Responding to the UK delegate on how expanding a customer base will impact efficiency, Mr Saunders said the UN aims to reduce duplication. To do this, the Organization must be considered as one family. An example of how Strategic Deployment Solutions has already supported the entire UN family is in Ukraine, he said, where it has provided armored vehicles to many UN agencies, allowing them to implement their programs quickly. Vehicles in Brindisi were driven by volunteer drivers to the Polish border. Some were brought back; others stayed. He said the presentation of a progress report on the concept of strategic deployment solutions to the Fifth Committee after 48 months will be important and will create value.

The representative of Cameroon, speaking on behalf of the African Group, underscored the importance of inventory management, as this issue is linked to those of supply, personnel and sustainable development. Also emphasizing the importance of circularity, which enables economies of scale and the efficient use of resources, he pointed out that a recent field visit revealed that the cost of shipping some vehicles to Africa station from Brindisi exceeds the cost of these vehicles. He said cost-benefit discussions will be followed in the future.
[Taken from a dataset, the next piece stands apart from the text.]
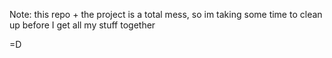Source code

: Note: this repo + the project is a total mess, so im taking some time to clean up before I get all my stuff together

=D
On this point, Mr. Saunders said that the use of regional warehouses will allow greater purchases from local and regional suppliers, a more efficient use of resources. It will also reduce the transfer of goods over long distances, which will reduce the pollution created by ships and planes.

The speaker of Iraq thanked the Assistant Secretary-General for his proposal and expressed the hope that it would guide the Fifth Committee in allocating the necessary resources for the United Nations Logistics Base and other United Nations entities.

Giovanna Ceglie, Director of the United Nations Global Service Centre, highlighted that the resources requested to implement the concept of strategic rapid deployment stocks — namely the creation of a new P4 post and the upgrading of a P4 post existing in P5 posts — will also be used for other purposes. The new P4 position is required to implement a digital transformation of supply chain operations. Much of this is currently done manually, and such transformation is needed for critical operations such as budget spending, contract governance, compliance procedures and automatic shipment scheduling, she explained. The P5 position reflects the increased skills required to adopt innovative solutions for strategic deployment and to rethink global sourcing solutions. She added that this reclassification is also necessary to improve the structure of the section, which has been unbalanced for several years.

The Fifth Committee will meet again at 3 p.m. on Thursday, 12 May, to fill a vacancy on the Advisory Committee on Administrative and Budgetary Questions (ACABQ), discuss the financial situation of the United Nations and consider other matters of financing the maintain the peace.

For news media. Not an official record.